*** Opening of DATA IN THIS EXERCISE ***

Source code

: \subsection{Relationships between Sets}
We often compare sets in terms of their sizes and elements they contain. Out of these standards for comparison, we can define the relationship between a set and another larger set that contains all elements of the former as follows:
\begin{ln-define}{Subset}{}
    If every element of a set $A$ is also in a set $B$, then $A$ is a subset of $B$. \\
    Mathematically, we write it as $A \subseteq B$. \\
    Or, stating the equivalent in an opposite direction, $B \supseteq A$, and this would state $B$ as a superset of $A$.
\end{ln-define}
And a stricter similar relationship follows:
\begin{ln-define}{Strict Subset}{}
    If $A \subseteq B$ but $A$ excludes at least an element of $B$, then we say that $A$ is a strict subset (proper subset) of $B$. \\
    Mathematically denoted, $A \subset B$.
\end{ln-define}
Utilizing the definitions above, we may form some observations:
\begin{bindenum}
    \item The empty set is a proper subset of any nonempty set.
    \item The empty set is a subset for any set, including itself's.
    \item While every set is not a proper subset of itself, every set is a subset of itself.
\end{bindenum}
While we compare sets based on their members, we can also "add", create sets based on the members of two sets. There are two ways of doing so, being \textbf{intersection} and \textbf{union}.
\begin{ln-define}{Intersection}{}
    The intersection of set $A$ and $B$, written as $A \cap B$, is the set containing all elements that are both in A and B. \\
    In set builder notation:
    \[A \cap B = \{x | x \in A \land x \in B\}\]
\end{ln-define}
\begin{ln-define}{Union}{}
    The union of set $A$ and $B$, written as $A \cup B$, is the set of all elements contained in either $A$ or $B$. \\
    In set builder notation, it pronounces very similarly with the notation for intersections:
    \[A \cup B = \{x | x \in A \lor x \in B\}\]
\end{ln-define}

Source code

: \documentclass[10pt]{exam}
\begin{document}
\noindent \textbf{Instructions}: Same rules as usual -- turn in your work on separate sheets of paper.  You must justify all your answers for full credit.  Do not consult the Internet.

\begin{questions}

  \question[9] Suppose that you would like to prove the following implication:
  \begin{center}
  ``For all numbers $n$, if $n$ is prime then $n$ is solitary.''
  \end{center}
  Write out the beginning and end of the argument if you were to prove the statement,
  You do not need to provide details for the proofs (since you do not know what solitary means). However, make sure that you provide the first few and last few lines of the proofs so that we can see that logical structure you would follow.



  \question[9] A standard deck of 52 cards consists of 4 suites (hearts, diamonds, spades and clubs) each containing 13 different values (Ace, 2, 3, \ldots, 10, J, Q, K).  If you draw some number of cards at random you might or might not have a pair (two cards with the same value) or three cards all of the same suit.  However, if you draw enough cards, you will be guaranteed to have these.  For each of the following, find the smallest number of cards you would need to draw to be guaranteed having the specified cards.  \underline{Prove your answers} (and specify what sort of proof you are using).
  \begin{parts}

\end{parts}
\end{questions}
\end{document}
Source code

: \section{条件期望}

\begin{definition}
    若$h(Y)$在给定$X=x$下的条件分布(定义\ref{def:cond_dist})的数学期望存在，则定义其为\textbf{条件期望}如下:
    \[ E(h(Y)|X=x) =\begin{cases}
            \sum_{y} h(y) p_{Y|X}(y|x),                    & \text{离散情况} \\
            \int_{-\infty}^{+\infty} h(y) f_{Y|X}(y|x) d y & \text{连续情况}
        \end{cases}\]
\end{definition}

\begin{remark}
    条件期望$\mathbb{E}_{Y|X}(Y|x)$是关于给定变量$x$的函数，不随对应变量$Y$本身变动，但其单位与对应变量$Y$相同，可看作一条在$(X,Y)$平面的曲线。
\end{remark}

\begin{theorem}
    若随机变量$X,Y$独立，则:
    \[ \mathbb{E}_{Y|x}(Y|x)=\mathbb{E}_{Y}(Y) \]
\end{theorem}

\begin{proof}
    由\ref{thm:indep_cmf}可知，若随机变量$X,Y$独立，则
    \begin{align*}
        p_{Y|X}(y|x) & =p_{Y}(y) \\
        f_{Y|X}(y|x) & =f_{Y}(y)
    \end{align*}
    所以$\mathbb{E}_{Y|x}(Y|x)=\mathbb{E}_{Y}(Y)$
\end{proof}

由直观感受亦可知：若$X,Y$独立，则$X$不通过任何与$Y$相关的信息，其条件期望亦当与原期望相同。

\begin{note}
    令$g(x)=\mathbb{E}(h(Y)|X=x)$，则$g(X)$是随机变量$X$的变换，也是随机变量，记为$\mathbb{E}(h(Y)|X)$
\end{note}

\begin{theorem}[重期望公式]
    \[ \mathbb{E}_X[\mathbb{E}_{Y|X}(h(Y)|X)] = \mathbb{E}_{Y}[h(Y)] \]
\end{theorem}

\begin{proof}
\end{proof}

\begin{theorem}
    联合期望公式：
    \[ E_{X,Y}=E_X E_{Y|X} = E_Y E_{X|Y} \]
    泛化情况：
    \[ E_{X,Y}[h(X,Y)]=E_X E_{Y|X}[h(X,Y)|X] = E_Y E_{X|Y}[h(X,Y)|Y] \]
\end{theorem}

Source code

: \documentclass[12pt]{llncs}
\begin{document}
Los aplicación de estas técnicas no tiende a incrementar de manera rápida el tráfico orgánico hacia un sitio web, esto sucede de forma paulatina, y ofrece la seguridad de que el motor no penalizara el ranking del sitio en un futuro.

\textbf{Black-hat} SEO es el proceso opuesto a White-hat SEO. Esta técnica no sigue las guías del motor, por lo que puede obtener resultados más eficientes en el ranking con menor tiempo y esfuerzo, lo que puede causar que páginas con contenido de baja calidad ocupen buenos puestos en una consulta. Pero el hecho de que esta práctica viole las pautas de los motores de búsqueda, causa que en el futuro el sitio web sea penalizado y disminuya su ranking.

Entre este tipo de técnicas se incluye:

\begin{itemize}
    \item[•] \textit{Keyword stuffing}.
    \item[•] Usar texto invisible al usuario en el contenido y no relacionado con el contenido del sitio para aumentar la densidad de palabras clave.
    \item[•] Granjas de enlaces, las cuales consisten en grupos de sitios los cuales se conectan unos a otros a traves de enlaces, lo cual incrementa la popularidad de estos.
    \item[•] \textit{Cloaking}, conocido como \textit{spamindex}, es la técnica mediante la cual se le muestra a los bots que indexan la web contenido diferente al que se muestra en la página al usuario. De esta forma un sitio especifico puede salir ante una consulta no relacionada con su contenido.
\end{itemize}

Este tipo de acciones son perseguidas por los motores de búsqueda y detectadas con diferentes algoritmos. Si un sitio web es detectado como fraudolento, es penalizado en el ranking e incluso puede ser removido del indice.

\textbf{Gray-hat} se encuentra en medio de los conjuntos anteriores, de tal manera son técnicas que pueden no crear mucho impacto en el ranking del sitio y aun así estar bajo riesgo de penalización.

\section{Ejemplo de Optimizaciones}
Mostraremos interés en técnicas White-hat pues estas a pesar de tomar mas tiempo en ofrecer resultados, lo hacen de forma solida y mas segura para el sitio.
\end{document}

*** Close of DATA IN THIS EXERCISE ***

**EXERCISE GOAL**
After reading the records above, give the number of lines that include "written", and add nothing else.

**THE COMPLETED TASK**
2